WORK ITEM:
Omit the pictures, then reproduce every remaining record exactly.

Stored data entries
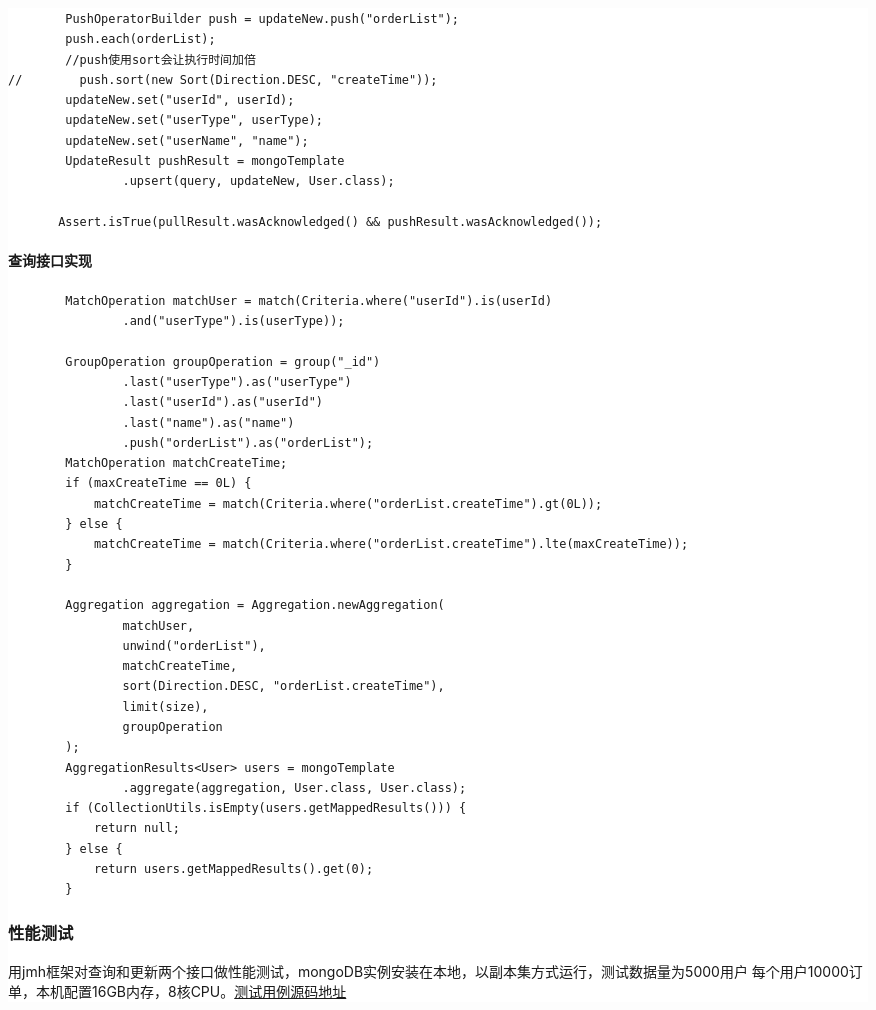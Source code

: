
 ```
        PushOperatorBuilder push = updateNew.push("orderList");
        push.each(orderList);
        //push使用sort会让执行时间加倍
//        push.sort(new Sort(Direction.DESC, "createTime"));
        updateNew.set("userId", userId);
        updateNew.set("userType", userType);
        updateNew.set("userName", "name");
        UpdateResult pushResult = mongoTemplate
                .upsert(query, updateNew, User.class);
                
       Assert.isTrue(pullResult.wasAcknowledged() && pushResult.wasAcknowledged());

```
#### 查询接口实现
```
        MatchOperation matchUser = match(Criteria.where("userId").is(userId)
                .and("userType").is(userType));

        GroupOperation groupOperation = group("_id")
                .last("userType").as("userType")
                .last("userId").as("userId")
                .last("name").as("name")
                .push("orderList").as("orderList");
        MatchOperation matchCreateTime;
        if (maxCreateTime == 0L) {
            matchCreateTime = match(Criteria.where("orderList.createTime").gt(0L));
        } else {
            matchCreateTime = match(Criteria.where("orderList.createTime").lte(maxCreateTime));
        }

        Aggregation aggregation = Aggregation.newAggregation(
                matchUser,
                unwind("orderList"),
                matchCreateTime,
                sort(Direction.DESC, "orderList.createTime"),
                limit(size),
                groupOperation
        );
        AggregationResults<User> users = mongoTemplate
                .aggregate(aggregation, User.class, User.class);
        if (CollectionUtils.isEmpty(users.getMappedResults())) {
            return null;
        } else {
            return users.getMappedResults().get(0);
        }

```
### 性能测试
用jmh框架对查询和更新两个接口做性能测试，mongoDB实例安装在本地，以副本集方式运行，测试数据量为5000用户 每个用户10000订单，本机配置16GB内存，8核CPU。[测试用例源码地址][1]


  [1]: https://github.com/xianfengsong/someDemo/tree/master/spring-boot-study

SOLUTION BELOW:
Source code

:
 ```
        PushOperatorBuilder push = updateNew.push("orderList");
        push.each(orderList);
        //push使用sort会让执行时间加倍
//        push.sort(new Sort(Direction.DESC, "createTime"));
        updateNew.set("userId", userId);
        updateNew.set("userType", userType);
        updateNew.set("userName", "name");
        UpdateResult pushResult = mongoTemplate
                .upsert(query, updateNew, User.class);
                
       Assert.isTrue(pullResult.wasAcknowledged() && pushResult.wasAcknowledged());

```
#### 查询接口实现
```
        MatchOperation matchUser = match(Criteria.where("userId").is(userId)
                .and("userType").is(userType));

        GroupOperation groupOperation = group("_id")
                .last("userType").as("userType")
                .last("userId").as("userId")
                .last("name").as("name")
                .push("orderList").as("orderList");
        MatchOperation matchCreateTime;
        if (maxCreateTime == 0L) {
            matchCreateTime = match(Criteria.where("orderList.createTime").gt(0L));
        } else {
            matchCreateTime = match(Criteria.where("orderList.createTime").lte(maxCreateTime));
        }

        Aggregation aggregation = Aggregation.newAggregation(
                matchUser,
                unwind("orderList"),
                matchCreateTime,
                sort(Direction.DESC, "orderList.createTime"),
                limit(size),
                groupOperation
        );
        AggregationResults<User> users = mongoTemplate
                .aggregate(aggregation, User.class, User.class);
        if (CollectionUtils.isEmpty(users.getMappedResults())) {
            return null;
        } else {
            return users.getMappedResults().get(0);
        }

```
### 性能测试
用jmh框架对查询和更新两个接口做性能测试，mongoDB实例安装在本地，以副本集方式运行，测试数据量为5000用户 每个用户10000订单，本机配置16GB内存，8核CPU。[测试用例源码地址][1]


  [1]: https://github.com/xianfengsong/someDemo/tree/master/spring-boot-study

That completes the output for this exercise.